REQUIRED WORK:
Lines before the one containing "當大家都遵守同一個規範時，團隊能獲得更高的維護品質，也能降低在進行 code review" are left out; return that line and all lines after it, exactly, through the end of the records below.
Top of AVAILABLE RECORDS
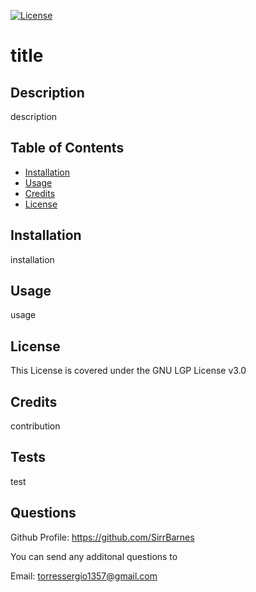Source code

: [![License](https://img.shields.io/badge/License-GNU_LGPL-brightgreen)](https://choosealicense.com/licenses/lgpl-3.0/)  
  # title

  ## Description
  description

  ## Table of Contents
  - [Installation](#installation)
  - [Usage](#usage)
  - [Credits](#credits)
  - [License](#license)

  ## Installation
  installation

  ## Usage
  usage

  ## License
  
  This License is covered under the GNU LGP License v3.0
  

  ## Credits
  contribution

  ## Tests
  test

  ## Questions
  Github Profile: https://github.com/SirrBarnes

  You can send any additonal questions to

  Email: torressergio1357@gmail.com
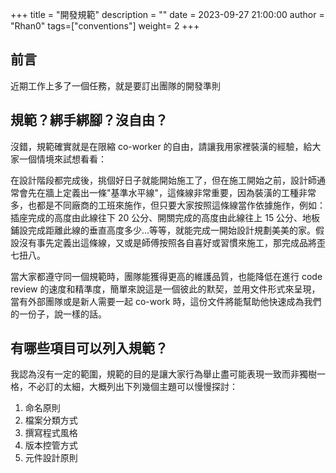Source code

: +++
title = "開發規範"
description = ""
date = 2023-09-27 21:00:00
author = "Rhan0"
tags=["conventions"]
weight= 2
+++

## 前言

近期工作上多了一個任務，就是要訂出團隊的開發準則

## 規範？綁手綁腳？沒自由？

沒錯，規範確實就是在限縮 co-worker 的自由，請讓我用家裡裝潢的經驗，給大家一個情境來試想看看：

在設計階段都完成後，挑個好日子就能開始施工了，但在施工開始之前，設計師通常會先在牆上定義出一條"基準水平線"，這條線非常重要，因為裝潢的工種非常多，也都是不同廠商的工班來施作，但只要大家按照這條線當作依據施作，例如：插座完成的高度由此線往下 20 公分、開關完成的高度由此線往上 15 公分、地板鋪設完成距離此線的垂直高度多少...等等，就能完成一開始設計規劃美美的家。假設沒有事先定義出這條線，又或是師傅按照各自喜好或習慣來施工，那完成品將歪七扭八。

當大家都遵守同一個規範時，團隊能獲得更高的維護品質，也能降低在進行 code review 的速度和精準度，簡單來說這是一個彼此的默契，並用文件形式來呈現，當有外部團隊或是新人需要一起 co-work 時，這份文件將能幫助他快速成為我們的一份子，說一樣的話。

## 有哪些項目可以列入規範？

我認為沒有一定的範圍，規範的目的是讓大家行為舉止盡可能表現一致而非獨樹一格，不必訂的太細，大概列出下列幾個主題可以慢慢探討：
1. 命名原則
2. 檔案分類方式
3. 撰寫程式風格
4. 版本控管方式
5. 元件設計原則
Bottom of AVAILABLE RECORDS
RESULT:
當大家都遵守同一個規範時，團隊能獲得更高的維護品質，也能降低在進行 code review 的速度和精準度，簡單來說這是一個彼此的默契，並用文件形式來呈現，當有外部團隊或是新人需要一起 co-work 時，這份文件將能幫助他快速成為我們的一份子，說一樣的話。

## 有哪些項目可以列入規範？

我認為沒有一定的範圍，規範的目的是讓大家行為舉止盡可能表現一致而非獨樹一格，不必訂的太細，大概列出下列幾個主題可以慢慢探討：
1. 命名原則
2. 檔案分類方式
3. 撰寫程式風格
4. 版本控管方式
5. 元件設計原則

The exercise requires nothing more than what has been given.